祟り
何時からだろうか、僕らが物事をナンデモカンデモ後回しにするようになったのは。
何時頃からだ、僕らが無責任に周りに責任を押し付け始めたのは。
ある雪の降る寒い日のこと。
地元の人間でさえ一切寄らないような山の奥地に二人の男はいた。
「兄貴、ここに本当にあるんですか」
オールバックの青年は隣の男に尋ねる。
「あるに決まっているだろ。ここいらの土地は切り崩された跡がある。それにこんな怪しげな建造物があるんだ。」
男は作業する手を止め、通ってきた道の反対方向を指さす。そこには石像がいくつも並んでいた。
「それってどういうことですか」
「何バカ言ってんだ」男はオールバックの青年を殴り、
「人を寄せ付けたくないってことはそれだけ重要なものがここにあるってことだよ」
男たちは持ってきた台車から木箱を取り出し岩盤の亀裂へと入れていく。
岩盤の亀裂は男たちが爆薬を使用し作ったものだ。今、運んでいる木箱の中にも弾薬が詰まっており、そこをさらに爆破するつもりである。
弟分の男は爆薬を運び終わり兄貴分の男へ、
「ここに何もなったらどうするつもりなんですか、兄貴。こんな量の爆薬なんてどこから手に入れたです」
「この爆薬な、ここの山の話をしたら食いついてきた、資産家がいたんだよ。面白そうとか言っていたが、全然信じてはいなかったけどな」
「でしたら、なぜこれほどのことをやったんですかね」
「酔狂とかフザケタことをほざいていたよ、あの老人。まあ、金は俺の話術もあってかゼロ一桁増やしておいたがな。」
「さすが兄貴。ベンガタツっていうやつですか。」
「そんな言葉知ってたのかよ、まあさっさと爆破するぞ」
男たちは導火線に火をつけた。
その行動からこの山は文明の遺産であることが分かることとなった。
その場所は鉱山となった。
過去の人類が埋めたモノを発掘したからだ。
文明を大きく失ったら人から見れば天からの贈り物だった。
しかし、誰も天からの贈り物が手に余るから埋められたなんて都合の悪い考えはしなかった。
それからこの山は宝の山と呼ばれ、沢山の労働者に溢れ、町へ都市へと発展を遂げていった。
鉱山は今日も活気に満ちている。
ここの通りにも、
「今日も沢山とれたな」
ハンチング帽を被った男が隣の男に話しかける。
「ホントですね、こんなご時世にこれほどの稼ぎ先があるのはホントありがたいっすね」
「家族にも旨いものが食わせれる。有難いことだ」
男たちは歩きながら帰路へと向かう。他の労働者もせっせと帰るべき場所へと向かっていく。
ハンチング帽の男はふと思い出したように立ち止まり尋ねる。
「そういえばあの銅筒に入っているモノって何なんだろうな」
「よく分からんが金属とかそんなモノだと皆行ってますね」
「全部の筒に入っているから高価なモノなんかね。全部捨ててしまっているが」
「文明の遺産とかそういうものなんじゃないんすか、俺らには扱えないし、どうでもいい事っすよ」
純銅の筒にはいつも同じ金属が入れられていた。
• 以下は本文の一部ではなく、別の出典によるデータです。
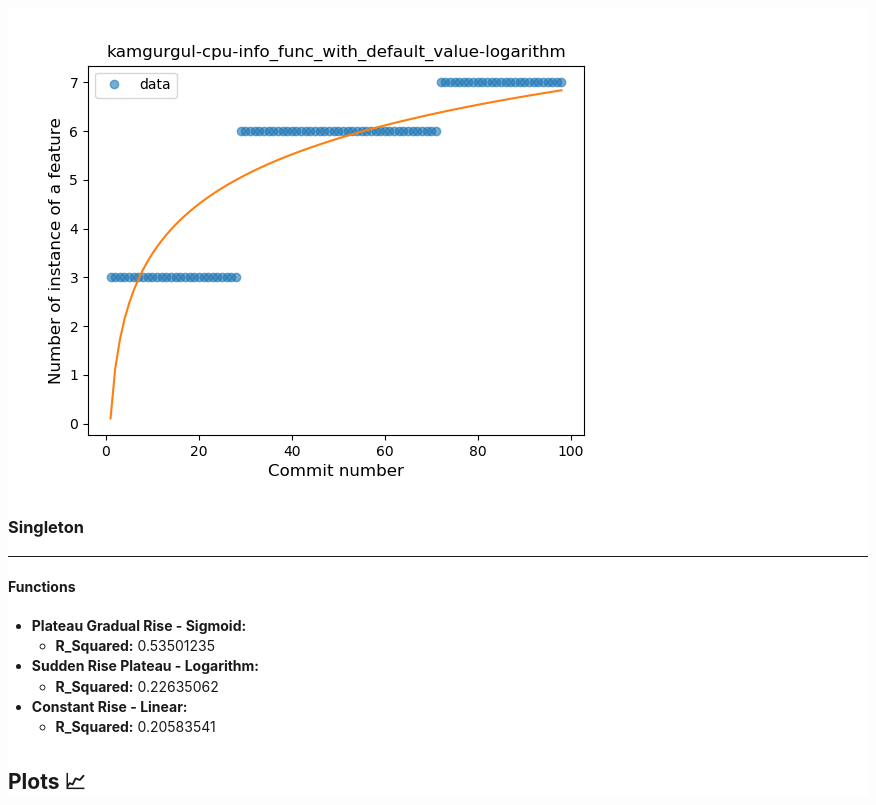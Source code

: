 ![kamgurgul-cpu-info T6](../plots/kamgurgul-cpu-info_func_with_default_value_T6.png)
### <a name="singleton">Singleton</a>
----
#### Functions
* **Plateau Gradual Rise - Sigmoid:** ![equation](http://latex.codecogs.com/svg.latex?%5Cfrac%7B1.401105%7D%7B1%20&plus;%20%5Cepsilon%5E%28-1.293782%28x%20-46.079048%29%29%7D%20&plus;%202.995436)
    * **R_Squared:** 0.53501235
* **Sudden Rise Plateau - Logarithm:** ![equation](http://latex.codecogs.com/svg.latex?0.788175%5Clog_%7B5.079974%7D%28x%29%20&plus;%201.990511)
    * **R_Squared:** 0.22635062
* **Constant Rise - Linear:** ![equation](http://latex.codecogs.com/svg.latex?0.015078x%20&plus;%202.998527)
    * **R_Squared:** 0.20583541

**Plots** :chart_with_upwards_trend:
-----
皆どの様なモノがよく分からずいつも作業場の近くに捨てている。
「家族も待ってますしさっさと帰るっすよ」
「それもそうだな」
二人の男たちは歩き出した。
まだこの都市の遺産が負の遺産だったことに気付く人はいない。
何時からは分からないが、鉱山街での死亡者が増えてきた。鉱山での仕事による事故死ではない。無理しなくても銅筒は幾らでも出てくる。危ない作業も殆どない。でも、死亡者は増える。
亡くなる人はいつしか労働者だけでなくその家族たちへと増えていった。
何時の時から伝染病やら呪いとか根拠のない噂が流れ、人の死とともに立ち消える。
何時しか宝の山は死の山へと変わった。
土地から人は離れ、昔のような静かな山へと戻っていく。
何時からだろうか、無知を罪だと思わなくなったのは。
何時になるのか、僕らの尻拭いが終わるのは。